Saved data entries
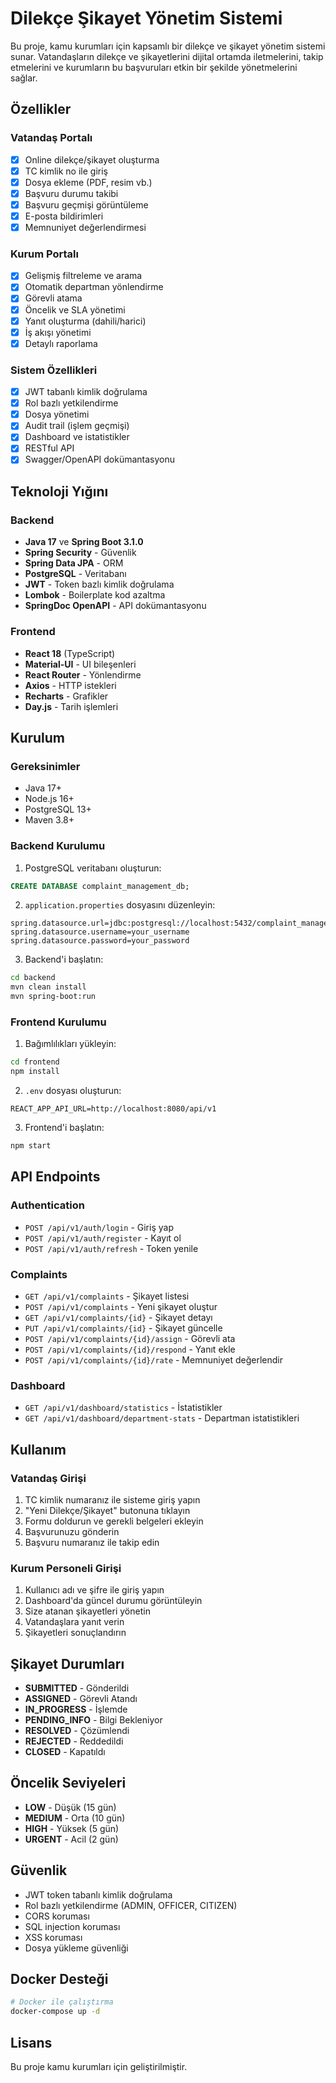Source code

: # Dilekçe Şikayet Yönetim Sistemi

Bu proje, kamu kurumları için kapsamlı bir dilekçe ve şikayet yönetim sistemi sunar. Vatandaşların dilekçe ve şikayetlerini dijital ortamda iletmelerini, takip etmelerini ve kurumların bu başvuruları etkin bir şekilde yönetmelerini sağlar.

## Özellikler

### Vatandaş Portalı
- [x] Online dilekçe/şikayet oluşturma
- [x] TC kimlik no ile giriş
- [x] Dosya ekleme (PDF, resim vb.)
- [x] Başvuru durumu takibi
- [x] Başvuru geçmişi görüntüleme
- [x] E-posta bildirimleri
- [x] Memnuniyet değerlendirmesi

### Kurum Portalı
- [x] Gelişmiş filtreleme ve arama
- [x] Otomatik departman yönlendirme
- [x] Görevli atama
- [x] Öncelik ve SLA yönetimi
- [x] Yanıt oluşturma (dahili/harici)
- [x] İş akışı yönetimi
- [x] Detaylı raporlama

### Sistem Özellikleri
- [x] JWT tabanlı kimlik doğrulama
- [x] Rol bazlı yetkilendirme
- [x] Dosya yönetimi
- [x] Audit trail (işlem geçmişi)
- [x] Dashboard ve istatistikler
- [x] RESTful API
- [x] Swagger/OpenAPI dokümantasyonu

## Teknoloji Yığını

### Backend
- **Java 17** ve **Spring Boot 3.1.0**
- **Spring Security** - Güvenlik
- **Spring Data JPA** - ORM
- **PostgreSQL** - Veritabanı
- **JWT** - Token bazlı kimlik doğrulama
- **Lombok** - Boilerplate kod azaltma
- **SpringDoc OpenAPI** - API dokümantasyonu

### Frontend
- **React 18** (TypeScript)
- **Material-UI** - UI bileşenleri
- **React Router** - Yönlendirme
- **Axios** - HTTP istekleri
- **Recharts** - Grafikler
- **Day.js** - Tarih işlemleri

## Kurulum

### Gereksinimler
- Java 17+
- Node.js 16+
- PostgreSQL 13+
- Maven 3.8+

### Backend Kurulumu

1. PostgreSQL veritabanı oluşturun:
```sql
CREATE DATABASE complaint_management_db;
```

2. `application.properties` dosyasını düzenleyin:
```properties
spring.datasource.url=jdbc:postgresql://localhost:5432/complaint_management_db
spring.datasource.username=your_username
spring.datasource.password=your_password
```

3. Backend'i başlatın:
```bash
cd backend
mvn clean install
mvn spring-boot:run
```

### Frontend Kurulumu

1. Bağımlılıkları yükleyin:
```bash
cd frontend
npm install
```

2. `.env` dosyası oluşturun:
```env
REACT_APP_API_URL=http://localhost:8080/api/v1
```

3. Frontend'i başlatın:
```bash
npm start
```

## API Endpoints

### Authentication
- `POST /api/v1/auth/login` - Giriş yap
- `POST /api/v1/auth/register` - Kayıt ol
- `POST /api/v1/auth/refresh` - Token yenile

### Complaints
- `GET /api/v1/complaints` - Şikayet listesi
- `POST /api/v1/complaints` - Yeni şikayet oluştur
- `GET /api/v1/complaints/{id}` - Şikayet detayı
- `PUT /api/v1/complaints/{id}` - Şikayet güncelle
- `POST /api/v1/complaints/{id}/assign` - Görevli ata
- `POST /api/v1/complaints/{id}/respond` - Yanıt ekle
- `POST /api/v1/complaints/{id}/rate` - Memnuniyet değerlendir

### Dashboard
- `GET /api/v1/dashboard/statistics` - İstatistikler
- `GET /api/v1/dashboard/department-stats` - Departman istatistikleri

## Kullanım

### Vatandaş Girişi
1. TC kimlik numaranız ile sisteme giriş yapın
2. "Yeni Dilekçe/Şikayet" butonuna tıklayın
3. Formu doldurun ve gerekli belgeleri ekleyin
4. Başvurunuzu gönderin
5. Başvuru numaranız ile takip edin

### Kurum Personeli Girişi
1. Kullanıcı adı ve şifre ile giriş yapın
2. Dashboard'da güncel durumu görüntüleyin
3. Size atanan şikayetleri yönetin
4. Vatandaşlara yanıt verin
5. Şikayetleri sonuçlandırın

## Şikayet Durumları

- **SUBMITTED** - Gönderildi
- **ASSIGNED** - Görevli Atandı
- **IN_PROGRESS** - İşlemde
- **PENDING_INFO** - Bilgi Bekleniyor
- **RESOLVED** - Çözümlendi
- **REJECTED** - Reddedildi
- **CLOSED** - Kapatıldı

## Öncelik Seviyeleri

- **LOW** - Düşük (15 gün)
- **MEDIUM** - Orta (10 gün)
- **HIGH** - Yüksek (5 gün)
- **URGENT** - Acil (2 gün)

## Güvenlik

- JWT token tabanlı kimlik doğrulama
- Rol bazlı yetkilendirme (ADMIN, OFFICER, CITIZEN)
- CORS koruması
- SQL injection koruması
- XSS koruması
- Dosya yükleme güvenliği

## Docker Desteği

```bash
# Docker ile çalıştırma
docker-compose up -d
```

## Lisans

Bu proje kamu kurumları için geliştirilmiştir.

> Aim of the task: Your reply should hold every line from the data that contains "takip", copied in full.

> Problem solution:
Bu proje, kamu kurumları için kapsamlı bir dilekçe ve şikayet yönetim sistemi sunar. Vatandaşların dilekçe ve şikayetlerini dijital ortamda iletmelerini, takip etmelerini ve kurumların bu başvuruları etkin bir şekilde yönetmelerini sağlar.
5. Başvuru numaranız ile takip edin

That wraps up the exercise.